(Records from a data collection)
────────

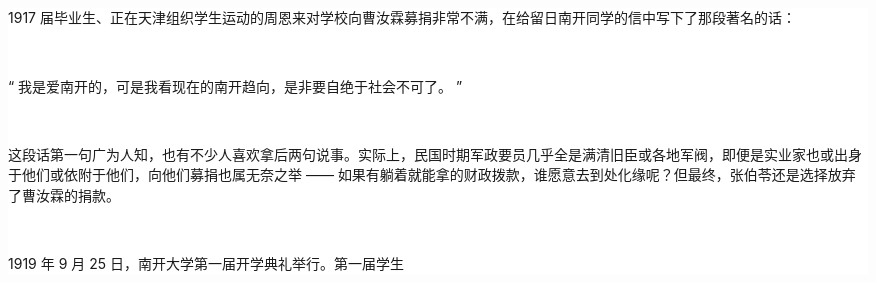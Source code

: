   <span class="s3">
   1917
  </span>
  <span class="s1">
   届毕业生、正在天津组织学生运动的周恩来对学校向曹汝霖募捐非常不满，在给留日南开同学的信中写下了那段著名的话：
  </span>
 </p>
 <p class="p1">
  <span class="s1">
  </span>
  <br/>
 </p>
 <p class="p3">
  <span class="s3">
   “
  </span>
  <span class="s1">
   我是爱南开的，可是我看现在的南开趋向，是非要自绝于社会不可了。
  </span>
  <span class="s3">
   ”
  </span>
 </p>
 <p class="p1">
  <span class="s1">
  </span>
  <br/>
 </p>
 <p class="p3">
  <span class="s1">
   这段话第一句广为人知，也有不少人喜欢拿后两句说事。实际上，民国时期军政要员几乎全是满清旧臣或各地军阀，即便是实业家也或出身于他们或依附于他们，向他们募捐也属无奈之举
  </span>
  <span class="s3">
   ——
  </span>
  <span class="s1">
   如果有躺着就能拿的财政拨款，谁愿意去到处化缘呢？但最终，张伯苓还是选择放弃了曹汝霖的捐款。
  </span>
 </p>
 <p class="p1">
  <span class="s1">
  </span>
  <br/>
 </p>
 <p class="p3">
  <span class="s3">
   1919
  </span>
  <span class="s1">
   年
  </span>
  <span class="s3">
   9
  </span>
  <span class="s1">
   月
  </span>
  <span class="s3">
   25
  </span>
  <span class="s1">
   日，南开大学第一届开学典礼举行。第一届学生
  </span>
  <span class="s3">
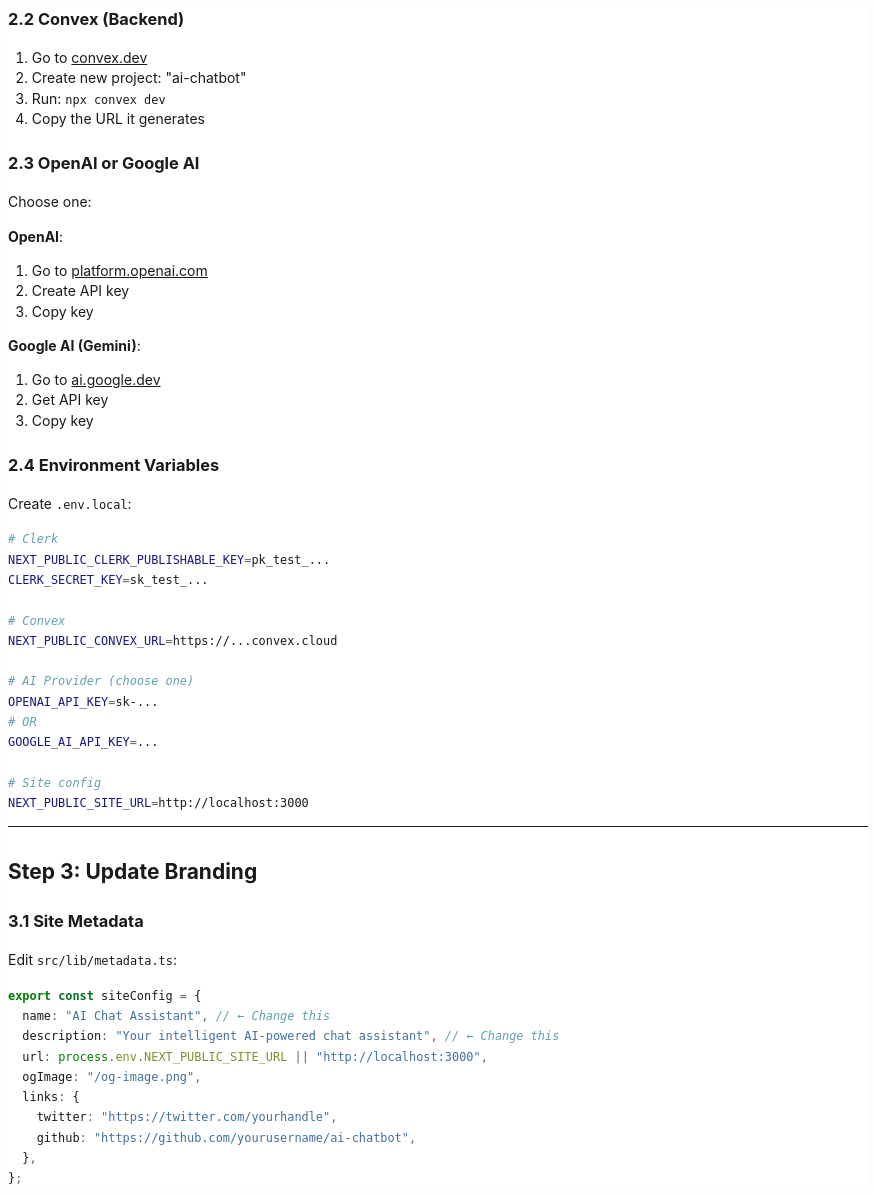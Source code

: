 ### 2.2 Convex (Backend)

1. Go to [convex.dev](https://convex.dev)
2. Create new project: "ai-chatbot"
3. Run: `npx convex dev`
4. Copy the URL it generates

### 2.3 OpenAI or Google AI

Choose one:

**OpenAI**:

1. Go to [platform.openai.com](https://platform.openai.com)
2. Create API key
3. Copy key

**Google AI (Gemini)**:

1. Go to [ai.google.dev](https://ai.google.dev)
2. Get API key
3. Copy key

### 2.4 Environment Variables

Create `.env.local`:

```bash
# Clerk
NEXT_PUBLIC_CLERK_PUBLISHABLE_KEY=pk_test_...
CLERK_SECRET_KEY=sk_test_...

# Convex
NEXT_PUBLIC_CONVEX_URL=https://...convex.cloud

# AI Provider (choose one)
OPENAI_API_KEY=sk-...
# OR
GOOGLE_AI_API_KEY=...

# Site config
NEXT_PUBLIC_SITE_URL=http://localhost:3000
```

---

## Step 3: Update Branding

### 3.1 Site Metadata

Edit `src/lib/metadata.ts`:

```typescript
export const siteConfig = {
  name: "AI Chat Assistant", // ← Change this
  description: "Your intelligent AI-powered chat assistant", // ← Change this
  url: process.env.NEXT_PUBLIC_SITE_URL || "http://localhost:3000",
  ogImage: "/og-image.png",
  links: {
    twitter: "https://twitter.com/yourhandle",
    github: "https://github.com/yourusername/ai-chatbot",
  },
};
```
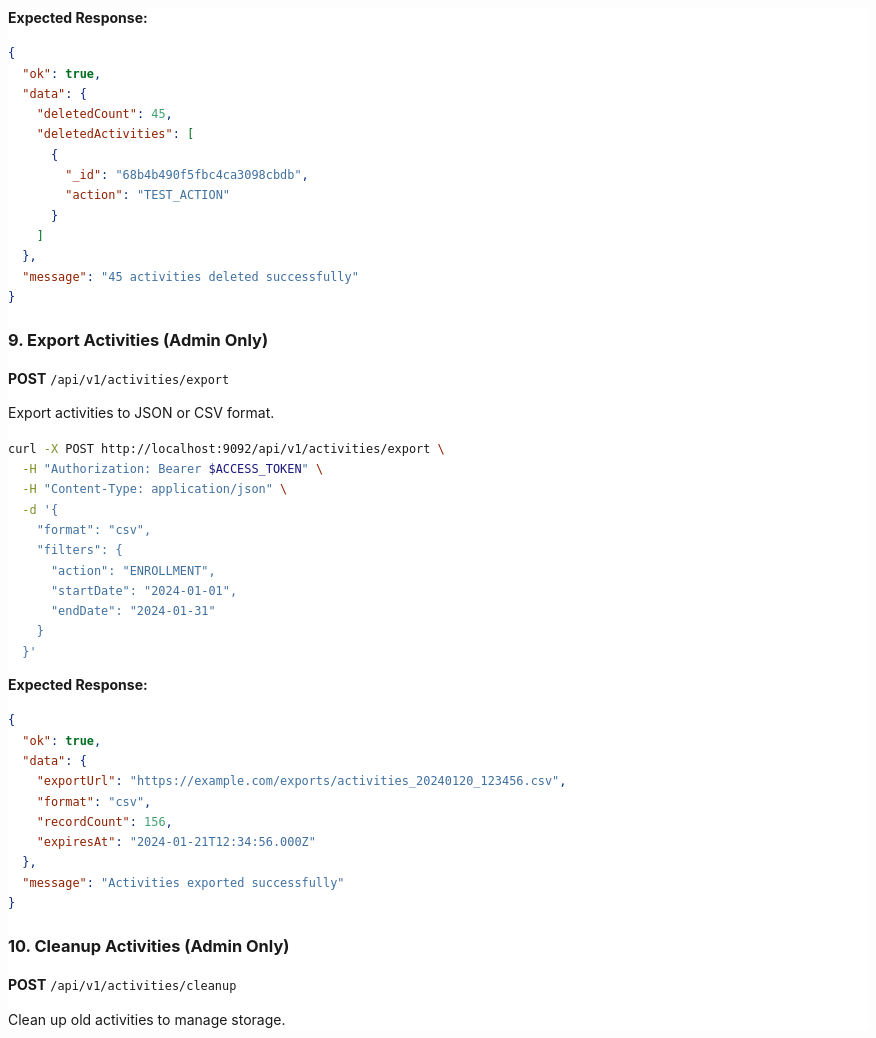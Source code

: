 **Expected Response:**
```json
{
  "ok": true,
  "data": {
    "deletedCount": 45,
    "deletedActivities": [
      {
        "_id": "68b4b490f5fbc4ca3098cbdb",
        "action": "TEST_ACTION"
      }
    ]
  },
  "message": "45 activities deleted successfully"
}
```

### **9. Export Activities (Admin Only)**
**POST** `/api/v1/activities/export`

Export activities to JSON or CSV format.

```bash
curl -X POST http://localhost:9092/api/v1/activities/export \
  -H "Authorization: Bearer $ACCESS_TOKEN" \
  -H "Content-Type: application/json" \
  -d '{
    "format": "csv",
    "filters": {
      "action": "ENROLLMENT",
      "startDate": "2024-01-01",
      "endDate": "2024-01-31"
    }
  }'
```

**Expected Response:**
```json
{
  "ok": true,
  "data": {
    "exportUrl": "https://example.com/exports/activities_20240120_123456.csv",
    "format": "csv",
    "recordCount": 156,
    "expiresAt": "2024-01-21T12:34:56.000Z"
  },
  "message": "Activities exported successfully"
}
```

### **10. Cleanup Activities (Admin Only)**
**POST** `/api/v1/activities/cleanup`

Clean up old activities to manage storage.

────────

• [Directions]
The answer must be one number, the count of lines above that hold the word "action".

• [Output for this task]
2